### Exercise prompt
From the records below, extract all the text exactly and leave the images behind.

Plain-text document sources
§ §

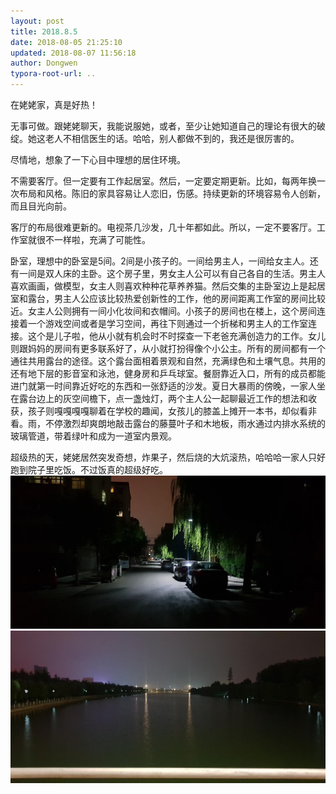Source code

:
 ```yaml
---
layout: post
title: 2018.8.5
date: 2018-08-05 21:25:10
updated: 2018-08-07 11:56:18
author: Dongwen
typora-root-url: ..
---
```




在姥姥家，真是好热！

无事可做。跟姥姥聊天，我能说服她，或者，至少让她知道自己的理论有很大的破绽。她这老人不相信医生的话。哈哈，别人都做不到的，我还是很厉害的。

尽情地，想象了一下心目中理想的居住环境。

不需要客厅。但一定要有工作起居室。然后，一定要定期更新。比如，每两年换一次布局和风格。陈旧的家具容易让人恋旧，伤感。持续更新的环境容易令人创新，而且目光向前。

客厅的布局很难更新的。电视茶几沙发，几十年都如此。所以，一定不要客厅。工作室就很不一样啦，充满了可能性。

卧室，理想中的卧室是5间。2间是小孩子的。一间给男主人，一间给女主人。还有一间是双人床的主卧。这个房子里，男女主人公可以有自己各自的生活。男主人喜欢画画，做模型，女主人则喜欢种种花草养养猫。然后交集的主卧室边上是起居室和露台，男主人公应该比较热爱创新性的工作，他的房间距离工作室的房间比较近。女主人公则拥有一间小化妆间和衣帽间。小孩子的房间也在楼上，这个房间连接着一个游戏空间或者是学习空间，再往下则通过一个折梯和男主人的工作室连接。这个是儿子啦，他从小就有机会时不时探查一下老爸充满创造力的工作。女儿则跟妈妈的房间有更多联系好了，从小就打扮得像个小公主。所有的房间都有一个通往共用露台的途径。这个露台面相着景观和自然，充满绿色和土壤气息。共用的还有地下层的影音室和泳池，健身房和乒乓球室。餐厨靠近入口，所有的成员都能进门就第一时间靠近好吃的东西和一张舒适的沙发。夏日大暴雨的傍晚，一家人坐在露台边上的灰空间檐下，点一盏烛灯，两个主人公一起聊最近工作的想法和收获，孩子则嘎嘎嘎嘎聊着在学校的趣闻，女孩儿的膝盖上摊开一本书，却似看非看。雨，不停激烈却爽朗地敲击露台的藤蔓叶子和木地板，雨水通过内排水系统的玻璃管道，带着绿叶和成为一道室内景观。

超级热的天，姥姥居然突发奇想，炸果子，然后烧的大炕滚热，哈哈哈一家人只好跑到院子里吃饭。不过饭真的超级好吃。  ![](/img/in-post/p52888964.jpg)
![](/img/in-post/p52888965.jpg)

§ §

### Task answer
Source code

:
 ```yaml
---
layout: post
title: 2018.8.5
date: 2018-08-05 21:25:10
updated: 2018-08-07 11:56:18
author: Dongwen
typora-root-url: ..
---
```




在姥姥家，真是好热！

无事可做。跟姥姥聊天，我能说服她，或者，至少让她知道自己的理论有很大的破绽。她这老人不相信医生的话。哈哈，别人都做不到的，我还是很厉害的。

尽情地，想象了一下心目中理想的居住环境。

不需要客厅。但一定要有工作起居室。然后，一定要定期更新。比如，每两年换一次布局和风格。陈旧的家具容易让人恋旧，伤感。持续更新的环境容易令人创新，而且目光向前。

客厅的布局很难更新的。电视茶几沙发，几十年都如此。所以，一定不要客厅。工作室就很不一样啦，充满了可能性。

卧室，理想中的卧室是5间。2间是小孩子的。一间给男主人，一间给女主人。还有一间是双人床的主卧。这个房子里，男女主人公可以有自己各自的生活。男主人喜欢画画，做模型，女主人则喜欢种种花草养养猫。然后交集的主卧室边上是起居室和露台，男主人公应该比较热爱创新性的工作，他的房间距离工作室的房间比较近。女主人公则拥有一间小化妆间和衣帽间。小孩子的房间也在楼上，这个房间连接着一个游戏空间或者是学习空间，再往下则通过一个折梯和男主人的工作室连接。这个是儿子啦，他从小就有机会时不时探查一下老爸充满创造力的工作。女儿则跟妈妈的房间有更多联系好了，从小就打扮得像个小公主。所有的房间都有一个通往共用露台的途径。这个露台面相着景观和自然，充满绿色和土壤气息。共用的还有地下层的影音室和泳池，健身房和乒乓球室。餐厨靠近入口，所有的成员都能进门就第一时间靠近好吃的东西和一张舒适的沙发。夏日大暴雨的傍晚，一家人坐在露台边上的灰空间檐下，点一盏烛灯，两个主人公一起聊最近工作的想法和收获，孩子则嘎嘎嘎嘎聊着在学校的趣闻，女孩儿的膝盖上摊开一本书，却似看非看。雨，不停激烈却爽朗地敲击露台的藤蔓叶子和木地板，雨水通过内排水系统的玻璃管道，带着绿叶和成为一道室内景观。

超级热的天，姥姥居然突发奇想，炸果子，然后烧的大炕滚热，哈哈哈一家人只好跑到院子里吃饭。不过饭真的超级好吃。  ![](/img/in-post/p52888964.jpg)
![](/img/in-post/p52888965.jpg)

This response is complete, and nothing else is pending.